Corn for March delivery slipped 9.75 cents, or 1.4 percent, to $6.9075 a bushel in Chicago. One bushel makes at least 2.75 gallons of ethanol. Corn futures rose to a record $8.49 a bushel in August as drought in the Midwest cut yields.
The corn crush spread, representing gains or losses from turning a bushel of corn into ethanol, was minus 16 cents, compared with minus 18 cents yesterday. The amount doesn’t include revenue from the sale of dried distillers’ grains, a byproduct of ethanol production, which can be fed to livestock.
Ethanol production in the week ended Feb. 15 rose 1 percent to 797,000 barrels a day, a 17 percent decline from a record 963,000 barrels a day in December 2011, a report from the Energy Information Administration, the Energy Department’s analytical arm, showed today.
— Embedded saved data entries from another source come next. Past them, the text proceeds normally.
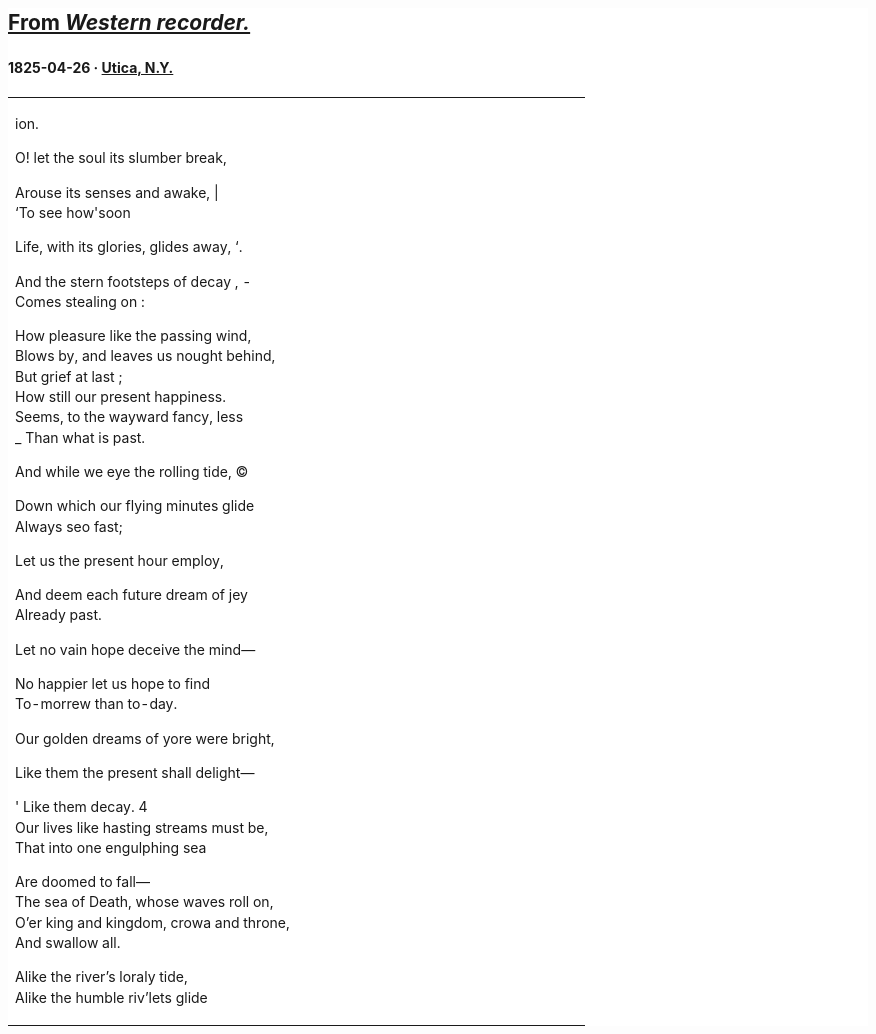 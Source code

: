 ## [From _Western recorder._](https://archive.org/details/sim_western-recorder_1825-04-26_2_43/page/n3/mode/1up?view=theater)

#### 1825-04-26 &middot; [Utica, N.Y.](http://dbpedia.org/resource/Utica%2C_New_York)

<table style="width: 100%;"><tr><td style="width: 50%">

ion.  
  
O! let the soul its slumber break,  
  
Arouse its senses and awake, |  
‘To see how&#x27;soon  
  
Life, with its glories, glides away, ‘.  
  
And the stern footsteps of decay , -  
Comes stealing on :  
  
How pleasure like the passing wind,  
Blows by, and leaves us nought behind,  
But grief at last ;  
How still our present happiness.  
Seems, to the wayward fancy, less  
_ Than what is past.  
  
And while we eye the rolling tide, ©  
  
Down which our flying minutes glide  
Always seo fast;  
  
Let us the present hour employ,  
  
And deem each future dream of jey  
Already past.  
  
Let no vain hope deceive the mind—  
  
No happier let us hope to find  
To-morrew than to-day.  
  
Our golden dreams of yore were bright,  
  
Like them the present shall delight—  
  
&#x27; Like them decay. 4  
Our lives like hasting streams must be,  
That into one engulphing sea  
  
Are doomed to fall—  
The sea of Death, whose waves roll on,  
O’er king and kingdom, crowa and throne,  
And swallow all.  
  
Alike the river’s loraly tide,  
Alike the humble riv’lets glide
Slider said output won’t climb much higher until after the corn harvest in September, when profit may improve.
Stockpiles were little changed at 19.5 million barrels, the report showed, while imports almost doubled to 21,000 barrels a day from the previous week.
Spot ethanol in Sao Paulo cost $2.38 a gallon last week, according to data compiled by Bloomberg, more expensive than today’s futures price.
Ethanol-blended gasoline made up about 90 percent of the total gasoline pool, up from 89 percent, the EIA said.
The value of Renewable Identification Numbers, known as RINs, jumped 38 percent to 47 cents today from 34 cents yesterday for the conventional sort, Starfuels Inc., an ethanol broker in Jupiter, Florida, said today.
RINs are credits that help the government track whether refiners are meeting federal biofuel use mandates. End-users of the fuel may be concerned that gasoline demand and production of the biofuel aren’t robust enough to meet the targets and may be buying the RINs to satisfy their obligations, said Jerrod Kitt, an analyst at Linn Group in Chicago.
In cash market trading, ethanol in New York added 0.5 cent to $2.46 a gallon, while in Chicago the biofuel slipped 0.75 cent to $2.355, data compiled by Bloomberg show. The additive was unchanged in the U.S. Gulf at $2.405 and prices on the West Coast fell 0.5 cent to $2.52 a gallon.
New York Harbor’s premium to ethanol in Chicago expanded to 10.5 cents, the highest in a week, while the biofuel on the West Coast, the most expensive region in the nation, was 11.5 cents more costly than in the Gulf, the smallest gap since Feb. 12.